At the very moment local law enforcement across Texas is being asked to wield federal immigration authority, the Justice Department’s Civil Rights Division, the nation’s most powerful guardian of equal justice, is being systematically dismantled. That retreat from police reform oversight means that when things go wrong in programs like 287(g), there is increasingly no federal watchdog left to step in.
The division has withdrawn from major police reform cases and abandoned consent decrees designed to correct “patterns and practices” of unconstitutional policing in cities such as Minneapolis, Louisville and Phoenix.
Its attorney ranks have been gutted, its litigation paused and one of its central missions — enforcing constitutional limits on law enforcement and correctional agencies — has been effectively neutered. This is not “streamlining.” It is the deliberate evisceration of the federal government’s capacity to protect citizens from systemic civil rights violations.

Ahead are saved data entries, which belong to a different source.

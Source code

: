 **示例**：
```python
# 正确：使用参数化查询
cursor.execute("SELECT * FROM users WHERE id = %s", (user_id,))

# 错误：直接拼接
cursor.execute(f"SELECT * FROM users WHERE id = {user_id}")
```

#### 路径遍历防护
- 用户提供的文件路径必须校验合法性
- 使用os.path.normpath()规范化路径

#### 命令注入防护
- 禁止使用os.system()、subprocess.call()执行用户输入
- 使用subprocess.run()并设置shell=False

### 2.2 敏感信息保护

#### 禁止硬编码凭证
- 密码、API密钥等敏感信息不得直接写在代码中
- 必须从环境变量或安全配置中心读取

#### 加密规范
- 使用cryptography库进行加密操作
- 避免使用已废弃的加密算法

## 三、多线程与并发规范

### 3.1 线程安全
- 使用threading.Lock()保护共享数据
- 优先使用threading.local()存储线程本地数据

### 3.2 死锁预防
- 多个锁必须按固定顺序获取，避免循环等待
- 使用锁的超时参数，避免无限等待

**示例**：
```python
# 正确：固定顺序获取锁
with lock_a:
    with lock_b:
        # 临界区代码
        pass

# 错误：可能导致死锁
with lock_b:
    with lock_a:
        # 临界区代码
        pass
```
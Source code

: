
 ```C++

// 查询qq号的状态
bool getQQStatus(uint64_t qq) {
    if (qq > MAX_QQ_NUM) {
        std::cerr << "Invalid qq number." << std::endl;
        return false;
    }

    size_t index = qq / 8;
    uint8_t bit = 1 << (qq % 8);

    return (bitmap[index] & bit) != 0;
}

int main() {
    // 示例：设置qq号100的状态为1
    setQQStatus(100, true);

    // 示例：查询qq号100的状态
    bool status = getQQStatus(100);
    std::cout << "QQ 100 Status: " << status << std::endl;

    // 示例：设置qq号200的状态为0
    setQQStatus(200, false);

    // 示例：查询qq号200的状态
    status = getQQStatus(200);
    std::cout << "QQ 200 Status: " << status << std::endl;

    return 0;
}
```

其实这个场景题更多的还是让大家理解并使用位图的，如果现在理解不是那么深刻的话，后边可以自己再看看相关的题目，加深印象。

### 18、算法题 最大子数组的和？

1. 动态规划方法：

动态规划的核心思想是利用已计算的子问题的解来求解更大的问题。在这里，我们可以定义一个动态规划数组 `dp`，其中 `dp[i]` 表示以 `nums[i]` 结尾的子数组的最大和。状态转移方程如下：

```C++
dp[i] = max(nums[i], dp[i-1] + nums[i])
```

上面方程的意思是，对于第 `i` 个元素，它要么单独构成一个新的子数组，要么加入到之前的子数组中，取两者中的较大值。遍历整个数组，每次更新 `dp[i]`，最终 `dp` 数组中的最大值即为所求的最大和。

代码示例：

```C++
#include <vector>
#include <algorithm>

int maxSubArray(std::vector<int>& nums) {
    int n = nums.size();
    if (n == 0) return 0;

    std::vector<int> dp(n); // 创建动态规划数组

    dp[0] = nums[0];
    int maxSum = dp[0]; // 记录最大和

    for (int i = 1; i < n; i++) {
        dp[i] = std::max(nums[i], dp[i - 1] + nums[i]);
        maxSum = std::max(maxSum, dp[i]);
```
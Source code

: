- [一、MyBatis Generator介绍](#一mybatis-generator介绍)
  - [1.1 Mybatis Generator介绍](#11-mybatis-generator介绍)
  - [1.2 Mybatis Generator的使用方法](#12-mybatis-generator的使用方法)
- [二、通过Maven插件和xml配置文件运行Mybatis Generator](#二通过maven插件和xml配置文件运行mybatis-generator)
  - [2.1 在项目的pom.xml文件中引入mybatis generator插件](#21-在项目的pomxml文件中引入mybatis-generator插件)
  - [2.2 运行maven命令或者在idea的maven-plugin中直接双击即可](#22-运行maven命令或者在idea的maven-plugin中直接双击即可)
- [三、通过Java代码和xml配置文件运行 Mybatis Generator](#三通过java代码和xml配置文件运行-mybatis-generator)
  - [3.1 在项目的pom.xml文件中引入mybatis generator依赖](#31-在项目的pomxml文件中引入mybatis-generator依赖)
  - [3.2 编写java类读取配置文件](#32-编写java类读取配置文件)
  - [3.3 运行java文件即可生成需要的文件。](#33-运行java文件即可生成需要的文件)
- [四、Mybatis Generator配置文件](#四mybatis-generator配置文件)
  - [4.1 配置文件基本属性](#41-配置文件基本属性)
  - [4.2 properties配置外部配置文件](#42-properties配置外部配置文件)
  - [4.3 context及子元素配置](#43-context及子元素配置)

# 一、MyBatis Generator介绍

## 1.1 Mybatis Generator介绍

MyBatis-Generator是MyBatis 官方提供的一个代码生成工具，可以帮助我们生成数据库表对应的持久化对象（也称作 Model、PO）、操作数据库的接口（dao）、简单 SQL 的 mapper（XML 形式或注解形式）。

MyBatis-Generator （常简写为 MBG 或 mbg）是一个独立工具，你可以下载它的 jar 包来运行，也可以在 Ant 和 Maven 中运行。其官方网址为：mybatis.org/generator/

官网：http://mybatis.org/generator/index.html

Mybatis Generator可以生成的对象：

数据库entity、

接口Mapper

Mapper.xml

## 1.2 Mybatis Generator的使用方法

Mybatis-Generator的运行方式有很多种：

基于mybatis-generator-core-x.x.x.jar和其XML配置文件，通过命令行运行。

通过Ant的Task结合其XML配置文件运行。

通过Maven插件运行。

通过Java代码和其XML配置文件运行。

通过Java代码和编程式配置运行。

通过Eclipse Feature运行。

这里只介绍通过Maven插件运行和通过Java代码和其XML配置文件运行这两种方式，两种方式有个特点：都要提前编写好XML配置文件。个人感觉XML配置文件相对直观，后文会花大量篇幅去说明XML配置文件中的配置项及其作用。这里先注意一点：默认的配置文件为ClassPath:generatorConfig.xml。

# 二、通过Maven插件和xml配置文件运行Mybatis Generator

That retreat should alarm every Texan, because its impact extends far beyond the cities that once had consent decrees. It reaches directly into the roughly 150 sheriff’s offices across Texas that now operate under 287(g) agreements, where local deputies exercise federal power.
Section 287(g) of the Immigration and Nationality Act allows U.S. Immigration and Customs Enforcement to deputize local officers to perform limited immigration functions. When used properly, the program can help identify individuals with serious criminal convictions who are subject to removal. But history shows how easily that authority can go off course.
In Arizona, both the Justice Department and private plaintiffs exposed what happens when immigration enforcement merges with local policing.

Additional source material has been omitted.